4.1 L’exemple de la Suisse pendant la Seconde Guerre Mondiale nous offre de nouveau une expérience édifiante des conséquences pratiques d’un tel système. C’est le seul pays limitrophe que l’Allemagne nazie n’a pas attaqué, et ce malgré les richesses très importantes qui y étaient stockées. Comme l’explique en 1942 Denis Rougemont, un universitaire Suisse “Le Haut-Commandement de l’armée en Suisse a prévu dès 1930 déjà, que la prochaine guerre ne serait pas une guerre de « fronts », et qu’une défense en profondeur devait être organisée, constituée par des « nids » offrant une résistance locale et soigneusement équipés. C’est ainsi que les Suisses retournent à leur ancienne tradition de faire la guerre. Chaque canton a son propre système de défense, selon sa topographie et ses ressources. Des petits corps d’armée surgissent en certains points pour défendre les profondes vallées et pour barrer le paysage des gorges étroites. Si l’ennemi est trop puissant, des renforcements sont demandés aux voisins, suivant des plans préétablis. Nous trouvons ainsi à la base de l’organisation militaire, les mêmes facteurs qui déterminent la structure politique du pays : autonomie locale et entraide.”
[10]. Cette protection s’est prouvée cent fois plus efficace que celles d’armées centralisées, voire de défenses centralisées. Le cas de ligne Maginot est un cas d’école : une fois celle-ci contournée, et l’armée française encerclée, rien n’a pu arrêter l’avancée de l’armée allemande. En Suisse, l’organisation de la défense à l’échelle de la commune, du village, voire de la maison a rendu ce type d’opérations impossible “Vous ouvrez la porte de quelque grenier et vous vous trouvez en face d’un canon anti-tank, protégé par un mur en ciment. Une poussée rapide de divisions motorisées pourrait seulement se faire en évitant les villages et en passant à travers les forêts ou les pâturages. Mais les routes sont minées. Les fleuves, les vallées et les gorges sont protégés par des canons cachés dans les parois rocheuses. Dans chaque « compartiment » du territoire suisse, l’ennemi aurait à développer une attaque en règle. Il ne serait nullement question d’avancer rapidement comme dans les plaines de Flandre ou en Pologne.” 10.

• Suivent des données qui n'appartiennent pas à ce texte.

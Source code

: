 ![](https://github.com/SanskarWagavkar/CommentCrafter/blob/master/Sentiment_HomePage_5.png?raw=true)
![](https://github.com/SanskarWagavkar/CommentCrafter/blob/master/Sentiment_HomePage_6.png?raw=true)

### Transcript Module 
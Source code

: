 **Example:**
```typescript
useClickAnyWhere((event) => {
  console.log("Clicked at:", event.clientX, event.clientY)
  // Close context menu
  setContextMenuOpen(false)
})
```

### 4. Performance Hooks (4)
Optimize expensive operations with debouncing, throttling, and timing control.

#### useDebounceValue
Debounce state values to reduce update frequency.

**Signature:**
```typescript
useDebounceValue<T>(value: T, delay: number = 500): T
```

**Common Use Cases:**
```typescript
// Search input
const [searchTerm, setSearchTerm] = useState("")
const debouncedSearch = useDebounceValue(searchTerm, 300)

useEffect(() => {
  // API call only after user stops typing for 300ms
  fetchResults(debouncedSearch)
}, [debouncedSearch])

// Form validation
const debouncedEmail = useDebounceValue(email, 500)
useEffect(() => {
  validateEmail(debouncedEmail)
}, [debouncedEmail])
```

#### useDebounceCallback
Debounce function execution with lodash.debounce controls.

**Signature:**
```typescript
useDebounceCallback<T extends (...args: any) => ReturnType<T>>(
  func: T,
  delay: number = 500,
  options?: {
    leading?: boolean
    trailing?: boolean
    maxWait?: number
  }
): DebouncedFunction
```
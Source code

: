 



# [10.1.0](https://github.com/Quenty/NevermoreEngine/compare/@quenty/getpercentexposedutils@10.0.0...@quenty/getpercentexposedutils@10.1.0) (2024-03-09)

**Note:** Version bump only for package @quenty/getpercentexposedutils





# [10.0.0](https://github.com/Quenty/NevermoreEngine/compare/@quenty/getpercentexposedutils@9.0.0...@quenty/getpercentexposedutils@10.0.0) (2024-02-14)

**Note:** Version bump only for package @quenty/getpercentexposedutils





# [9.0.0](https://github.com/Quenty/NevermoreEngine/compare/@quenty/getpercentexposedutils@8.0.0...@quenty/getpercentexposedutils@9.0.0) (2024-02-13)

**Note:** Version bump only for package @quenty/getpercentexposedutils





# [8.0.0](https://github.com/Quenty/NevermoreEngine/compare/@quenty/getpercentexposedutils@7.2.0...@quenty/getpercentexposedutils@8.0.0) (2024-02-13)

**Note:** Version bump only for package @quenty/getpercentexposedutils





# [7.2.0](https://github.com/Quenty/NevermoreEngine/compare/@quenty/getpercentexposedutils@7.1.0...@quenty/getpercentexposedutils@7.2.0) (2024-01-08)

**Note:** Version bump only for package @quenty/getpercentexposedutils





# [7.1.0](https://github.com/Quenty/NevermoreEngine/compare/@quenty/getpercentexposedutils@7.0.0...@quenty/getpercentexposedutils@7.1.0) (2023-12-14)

4.2 On pourrait objecter que la Suisse était pourvue de défenses naturelles montagneuses - c’est effectivement dans ces zones que l’essentiel des fortifications fut installé conformément à la stratégie du Réduit National -, qu’un travail politique préalable fut entrepris dont l’exemple le plus frappant fut le discours du général commandant de l’armée suisse Henri Guisan afin de mobiliser les cadres de l’armée lors du Rapport du Grütli [11], que la Suisse a malgré tout cédé à certaines des exigences des nazis en achetant leur or prélevé sur les victimes de l’Holocauste ainsi que dans les banques centrales des pays vaincus afin qu’ils puissent utiliser des francs suisses pour importer les matériaux nécessaires à leur armée, ou encore qu’elle a fourni des certificat d’aryanité pour certaines entreprises opérant dans les pays conquis comme Nestlé ou la SBS. Si le passage, pour le compte d’administrations étatiques, de troupes, d’armes ou de munitions était interdit, des marchandises ont également pu transiter entre l’Allemagne et l’Italie par les lignes de train du Lötschberg-Simplon et le Gothard, lignes considérées comme stratégiques par l’Axe.
[12]
4.3 Néanmoins, ces éléments sont insuffisants pour expliquer la résistance Suisse, car on peut retrouver des situations similaires dans d’autres pays plus grands et mieux armés qui n’ont pu malgré cela résister à l’invasion allemande. L’Autriche notamment est également un pays situé sur la chaine montagneuse des Alpes, par lequel de nombreuses marchandises circulaient et ou des actes anti-nazis forts ont été entrepris au point que le chancelier Kurt von Schuschnigg a tenté d’organiser un référendum anti-nazi le 9 mars 1938. Il cédera et démissionnera deux jours plus tard face à la pression militaire des formations paramilitaires nazies et des troupes allemandes qui se masseront alors à la frontière [13]. Le même constat peut être fait pour la Yougoslavie, pays situé sur les Alpes dinariques dont l’armée régulière fut défaite en 10 jours. Le cas de ce pays est toutefois nuancé car on peut attribuer la défaite rapide de son organisation disciplinaire armée aux faibles équipements modernes dont elle disposait. Néanmoins, la suite a prouvé que le pays était toujours capable de combattre au travers de forces non étatiques et les diverses forces d’occupation n’ont eu de cesse de se confronter à la résistance royaliste décentralisée des Tchetniks et celle des partisans communistes, bien que ces derniers aient adopté dès le départ une organisation centralisée locale autour de la figure de Josip Broz Tito. [14]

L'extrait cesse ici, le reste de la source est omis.